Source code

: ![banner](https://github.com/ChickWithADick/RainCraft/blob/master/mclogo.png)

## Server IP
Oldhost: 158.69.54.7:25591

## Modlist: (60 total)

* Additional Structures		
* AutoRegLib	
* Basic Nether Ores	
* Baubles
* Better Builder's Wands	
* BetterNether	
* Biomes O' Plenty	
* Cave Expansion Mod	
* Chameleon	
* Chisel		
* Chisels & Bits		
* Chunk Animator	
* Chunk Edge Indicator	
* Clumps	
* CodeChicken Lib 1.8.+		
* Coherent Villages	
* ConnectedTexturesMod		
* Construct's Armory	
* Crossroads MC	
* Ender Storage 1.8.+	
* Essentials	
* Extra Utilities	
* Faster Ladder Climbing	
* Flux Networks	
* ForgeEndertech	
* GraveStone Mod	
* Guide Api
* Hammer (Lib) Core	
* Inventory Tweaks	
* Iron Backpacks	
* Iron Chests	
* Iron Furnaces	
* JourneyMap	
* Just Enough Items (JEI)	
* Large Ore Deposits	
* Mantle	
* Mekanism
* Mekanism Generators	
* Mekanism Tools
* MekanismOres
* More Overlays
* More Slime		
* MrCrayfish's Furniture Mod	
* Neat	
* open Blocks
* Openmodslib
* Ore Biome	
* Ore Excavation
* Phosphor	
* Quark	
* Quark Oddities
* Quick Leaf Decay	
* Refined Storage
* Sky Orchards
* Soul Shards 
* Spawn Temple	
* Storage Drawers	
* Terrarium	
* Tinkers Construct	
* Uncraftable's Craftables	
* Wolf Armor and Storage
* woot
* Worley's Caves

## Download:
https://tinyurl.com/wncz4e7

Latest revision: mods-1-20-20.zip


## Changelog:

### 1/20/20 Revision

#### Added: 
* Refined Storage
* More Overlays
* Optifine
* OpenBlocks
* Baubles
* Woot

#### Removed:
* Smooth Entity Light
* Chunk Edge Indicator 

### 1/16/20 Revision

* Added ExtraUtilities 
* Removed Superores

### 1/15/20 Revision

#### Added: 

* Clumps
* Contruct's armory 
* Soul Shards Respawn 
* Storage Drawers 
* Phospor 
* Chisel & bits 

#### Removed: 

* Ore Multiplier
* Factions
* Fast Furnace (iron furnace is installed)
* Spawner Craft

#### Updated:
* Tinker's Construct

:::::

What is expected
What is needed is an exact copy of every entry above.

Your solution
Source code

: ![banner](https://github.com/ChickWithADick/RainCraft/blob/master/mclogo.png)

## Server IP
Oldhost: 158.69.54.7:25591

## Modlist: (60 total)

* Additional Structures		
* AutoRegLib	
* Basic Nether Ores	
* Baubles
* Better Builder's Wands	
* BetterNether	
* Biomes O' Plenty	
* Cave Expansion Mod	
* Chameleon	
* Chisel		
* Chisels & Bits		
* Chunk Animator	
* Chunk Edge Indicator	
* Clumps	
* CodeChicken Lib 1.8.+		
* Coherent Villages	
* ConnectedTexturesMod		
* Construct's Armory	
* Crossroads MC	
* Ender Storage 1.8.+	
* Essentials	
* Extra Utilities	
* Faster Ladder Climbing	
* Flux Networks	
* ForgeEndertech	
* GraveStone Mod	
* Guide Api
* Hammer (Lib) Core	
* Inventory Tweaks	
* Iron Backpacks	
* Iron Chests	
* Iron Furnaces	
* JourneyMap	
* Just Enough Items (JEI)	
* Large Ore Deposits	
* Mantle	
* Mekanism
* Mekanism Generators	
* Mekanism Tools
* MekanismOres
* More Overlays
* More Slime		
* MrCrayfish's Furniture Mod	
* Neat	
* open Blocks
* Openmodslib
* Ore Biome	
* Ore Excavation
* Phosphor	
* Quark	
* Quark Oddities
* Quick Leaf Decay	
* Refined Storage
* Sky Orchards
* Soul Shards 
* Spawn Temple	
* Storage Drawers	
* Terrarium	
* Tinkers Construct	
* Uncraftable's Craftables	
* Wolf Armor and Storage
* woot
* Worley's Caves

## Download:
https://tinyurl.com/wncz4e7

Latest revision: mods-1-20-20.zip


## Changelog:

### 1/20/20 Revision

#### Added: 
* Refined Storage
* More Overlays
* Optifine
* OpenBlocks
* Baubles
* Woot

#### Removed:
* Smooth Entity Light
* Chunk Edge Indicator 

### 1/16/20 Revision

* Added ExtraUtilities 
* Removed Superores

### 1/15/20 Revision

#### Added: 

* Clumps
* Contruct's armory 
* Soul Shards Respawn 
* Storage Drawers 
* Phospor 
* Chisel & bits 

#### Removed: 

* Ore Multiplier
* Factions
* Fast Furnace (iron furnace is installed)
* Spawner Craft

#### Updated:
* Tinker's Construct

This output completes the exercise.